My concerns as a sculptor are with the transformation of found objects that resonate with imagined histories, and that embody transient notions of gender, utility and fashion of their place in time. Tobacco pipes, household tools, gloves and shoes are items that have served my intent, sometimes in combination with an idiom of repurposed materials such as wood, rope, sawdust, sand and hair.
I’m especially interested in artifacts of leather clothing, always so rapidly outmoded and abandoned to thrift shops, and always bearing the imprints of their successive incarnations. The pores, wrinkles and scars of the animals whose hides were tanned are perceptible beneath the stains and smudges, the lingering odor of perfume or tobacco smoke left by the garments' owners.

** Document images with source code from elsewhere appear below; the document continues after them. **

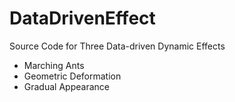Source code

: # DataDrivenEffect

Source Code for Three Data-driven Dynamic Effects

* Marching Ants
* Geometric Deformation
* Gradual Appearance

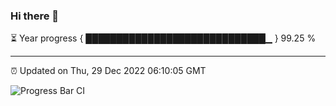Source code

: ### Hi there 👋

⏳ Year progress { █████████████████████████████▁ } 99.25 %

---

⏰ Updated on Thu, 29 Dec 2022 06:10:05 GMT

![Progress Bar CI](https://github.com/Shyam-Makwana/GitHub-Actions-Demo/workflows/Progress%20Bar%20CI/badge.svg)
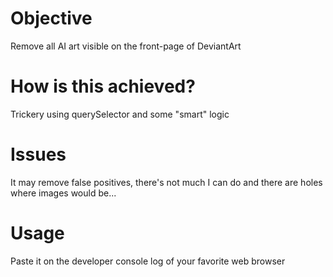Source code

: # Objective
Remove all AI art visible on the front-page of DeviantArt

# How is this achieved?
Trickery using querySelector and some "smart" logic

# Issues
It may remove false positives, there's not much I can do and there are holes where images would be...

# Usage
Paste it on the developer console log of your favorite web browser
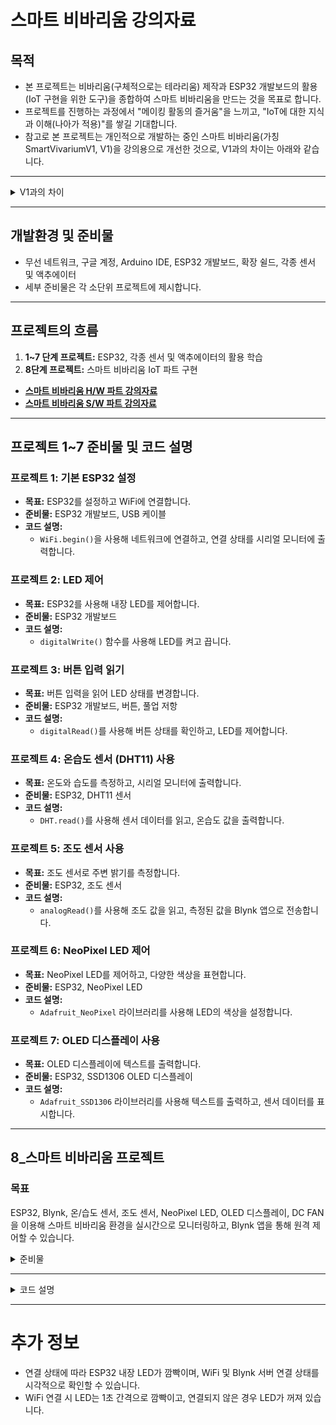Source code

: 
# 스마트 비바리움 강의자료

## 목적
- 본 프로젝트는 비바리움(구체적으로는 테라리움) 제작과 ESP32 개발보드의 활용(IoT 구현을 위한 도구)을 종합하여 스마트 비바리움을 만드는 것을 목표로 합니다.
- 프로젝트를 진행하는 과정에서 "메이킹 활동의 즐거움"을 느끼고, "IoT에 대한 지식과 이해(나아가 적용)"를 쌓길 기대합니다.
- 참고로 본 프로젝트는 개인적으로 개발하는 중인 스마트 비바리움(가칭 SmartVivariumV1, V1)을 강의용으로 개선한 것으로, V1과의 차이는 아래와 같습니다.

---

<details>
  <summary>V1과의 차이</summary>

  **1. ESP32 개발보드 변경**
  - 기존 5 type 포트가 C-type 포트로 변경되었습니다.

  **2. ESP32 확장쉴드 변경**
  - Motor Driver가 내장됨으로써 직류 모터의 활용이 손쉬워졌습니다.

  **3. 연결 케이블의 개선**
  - 꼬임이 덜해졌습니다.

  **4. 쉴드 및 센서 모듈의 변경**
  - Inserted nut 방식으로 나사산이 내장된 구조로 변경되었습니다.

  **5. IoT 데이터 스트림 변경**
  - ThingsBoard에서 Blynk로 변경되어 보다 손쉬운 활용이 가능해졌습니다.

  **[스마트 비바리움 버전1 보기](https://github.com/kimyw33/SmartVivarirumV1/blob/main/)**
</details>

---

## 개발환경 및 준비물
- 무선 네트워크, 구글 계정, Arduino IDE, ESP32 개발보드, 확장 쉴드, 각종 센서 및 액추에이터
- 세부 준비물은 각 소단위 프로젝트에 제시합니다.

---

## 프로젝트의 흐름
1. **1~7 단계 프로젝트:** ESP32, 각종 센서 및 액추에이터의 활용 학습
2. **8단계 프로젝트:** 스마트 비바리움 IoT 파트 구현

- **[스마트 비바리움 H/W 파트 강의자료](https://docs.google.com/presentation/d/12xPUkoJv91gLXm0bsvXzf9R5jyYTA5dgaRWX5TxJ8Es/edit#slide=id.g30a0a790ebb_0_480)**
- **[스마트 비바리움 S/W 파트 강의자료](https://docs.google.com/presentation/d/1XFu0OybRgOFuvAiohChtytxxnoHKm3WtEePIajUeksk)**

---

## 프로젝트 1~7 준비물 및 코드 설명

### 프로젝트 1: 기본 ESP32 설정
- **목표:** ESP32를 설정하고 WiFi에 연결합니다.
- **준비물:** ESP32 개발보드, USB 케이블
- **코드 설명:** 
  - `WiFi.begin()`을 사용해 네트워크에 연결하고, 연결 상태를 시리얼 모니터에 출력합니다.

### 프로젝트 2: LED 제어
- **목표:** ESP32를 사용해 내장 LED를 제어합니다.
- **준비물:** ESP32 개발보드
- **코드 설명:** 
  - `digitalWrite()` 함수를 사용해 LED를 켜고 끕니다.

### 프로젝트 3: 버튼 입력 읽기
- **목표:** 버튼 입력을 읽어 LED 상태를 변경합니다.
- **준비물:** ESP32 개발보드, 버튼, 풀업 저항
- **코드 설명:** 
  - `digitalRead()`를 사용해 버튼 상태를 확인하고, LED를 제어합니다.

### 프로젝트 4: 온습도 센서 (DHT11) 사용
- **목표:** 온도와 습도를 측정하고, 시리얼 모니터에 출력합니다.
- **준비물:** ESP32, DHT11 센서
- **코드 설명:** 
  - `DHT.read()`를 사용해 센서 데이터를 읽고, 온습도 값을 출력합니다.

### 프로젝트 5: 조도 센서 사용
- **목표:** 조도 센서로 주변 밝기를 측정합니다.
- **준비물:** ESP32, 조도 센서
- **코드 설명:** 
  - `analogRead()`를 사용해 조도 값을 읽고, 측정된 값을 Blynk 앱으로 전송합니다.

### 프로젝트 6: NeoPixel LED 제어
- **목표:** NeoPixel LED를 제어하고, 다양한 색상을 표현합니다.
- **준비물:** ESP32, NeoPixel LED
- **코드 설명:** 
  - `Adafruit_NeoPixel` 라이브러리를 사용해 LED의 색상을 설정합니다.

### 프로젝트 7: OLED 디스플레이 사용
- **목표:** OLED 디스플레이에 텍스트를 출력합니다.
- **준비물:** ESP32, SSD1306 OLED 디스플레이
- **코드 설명:** 
  - `Adafruit_SSD1306` 라이브러리를 사용해 텍스트를 출력하고, 센서 데이터를 표시합니다.

---

## 8_스마트 비바리움 프로젝트

### 목표
ESP32, Blynk, 온/습도 센서, 조도 센서, NeoPixel LED, OLED 디스플레이, DC FAN을 이용해 스마트 비바리움 환경을 실시간으로 모니터링하고, Blynk 앱을 통해 원격 제어할 수 있습니다.

<details>
  <summary>준비물</summary>

  * ESP32 보드 1개
  * NeoPixel LED (총 18구)
  * DC FAN 1개
  * SSD1306 OLED 디스플레이
  * 버튼 1개
  * USB 케이블 (ESP32와 PC 연결용)
  * WiFi 네트워크 (SSID 및 비밀번호 필요)
  * Blynk 템플릿 (Blynk 계정 및 인증 토큰 필요)
  * Arduino IDE (코드 작성 및 업로드)
  * 필요한 라이브러리 (Blynk, Adafruit SSD1306 등)
</details>

---

<details>
  <summary>코드 설명</summary>

  - **WiFi 및 Blynk 연결:** `Blynk.begin()`을 사용하여 ESP32가 WiFi 네트워크와 Blynk 서버에 연결됩니다.
  - **온습도 측정:** `dhtEvent()` 함수는 DHT11 센서를 사용해 실시간으로 온도와 습도를 측정합니다.
  - **조도 측정:** `cdsEvent()` 함수는 조도 센서를 통해 빛의 밝기를 측정합니다.
  - **OLED 디스플레이:** `showDisplay()` 함수는 실시간 측정 데이터를 화면에 출력합니다.
  - **LED 및 FAN 제어:** `updateLEDState()`, `updateFANState()` 함수로 제어하며, Blynk 앱이나 버튼을 통해 상태를 변경합니다.
  - **타이머 설정:** `timer.setInterval()` 함수를 사용해 주기적으로 센서 데이터를 읽고, OLED 디스플레이를 갱신합니다.
</details>

---

# 추가 정보
- 연결 상태에 따라 ESP32 내장 LED가 깜빡이며, WiFi 및 Blynk 서버 연결 상태를 시각적으로 확인할 수 있습니다.
- WiFi 연결 시 LED는 1초 간격으로 깜빡이고, 연결되지 않은 경우 LED가 꺼져 있습니다.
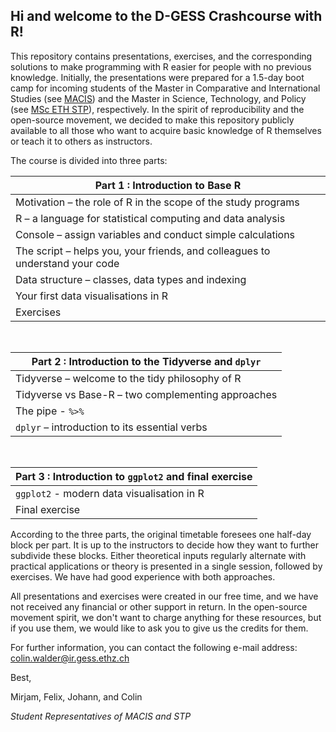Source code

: ## Hi and welcome to the D-GESS Crashcourse with R! 

This repository contains presentations, exercises, and the corresponding solutions to make programming with R easier for people with no previous knowledge. Initially, the presentations were prepared for a 1.5-day boot camp for incoming students of the Master in Comparative and International Studies (see [MACIS](https://macis.gess.ethz.ch)) and the Master in Science, Technology, and Policy (see [MSc ETH STP](https://istp.ethz.ch/education/master.html)), respectively. In the spirit of reproducibility and the open-source movement, we decided to make this repository publicly available to all those who want to acquire basic knowledge of R themselves or teach it to others as instructors.

The course is divided into three parts:

| **Part 1 : Introduction to Base R**                                          |
|------------------------------------------------------------------------------|
| Motivation – the role of R in the scope of the study programs                |
| R – a language for statistical computing and data analysis                   |
| Console – assign variables and conduct simple calculations                   |
| The script – helps you, your friends, and colleagues to understand your code |
| Data structure – classes, data types and indexing                            |
| Your first data visualisations in R                                          |
| Exercises  

<br>

| **Part 2 : Introduction to the Tidyverse and `dplyr`** |   
|------------------------------------------------------- |
| Tidyverse – welcome to the tidy philosophy of R        |
| Tidyverse vs Base-R – two complementing approaches     |
| The pipe - `%>%`                                       |
| `dplyr` – introduction to its essential verbs          |

<br>

| **Part 3 : Introduction to `ggplot2` and final exercise** |
|-----------------------------------------------------------|
| `ggplot2` - modern data visualisation in R                |
| Final exercise                                            |


According to the three parts, the original timetable foresees one half-day block per part. It is up to the instructors to decide how they want to further subdivide these blocks. Either theoretical inputs regularly alternate with practical applications or theory is presented in a single session, followed by exercises. We have had good experience with both approaches. 

All presentations and exercises were created in our free time, and we have not received any financial or other support in return. In the open-source movement spirit, we don't want to charge anything for these resources, but if you use them, we would like to ask you to give us the credits for them. 

For further information, you can contact the following e-mail address: colin.walder@ir.gess.ethz.ch

Best, 

Mirjam, Felix, Johann, and Colin

*Student Representatives of MACIS and STP*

I split the garments along their seam lines into the separate components of their patterns. Sometimes I boil the pieces to shrink and stiffen them and to slightly wreck their surface, and then nail them to a board to dry. I assemble the aggregate of parts into repeating motifs in which the individual elements display unique characteristics or personalities, essences to be layered under my own interventions like memories. The more fragile works are sewn to muslin grounds. The tougher skins are stitched to thin plywood mounts; the bones under the mounted skins are wooden armatures or cleats.
My art currently resides in the process of applying ages-old domestic alchemies—cooking things with boiling water, altering hand-me-downs to look brand new—to encroach into territories of large-scale figurative and geometric abstraction.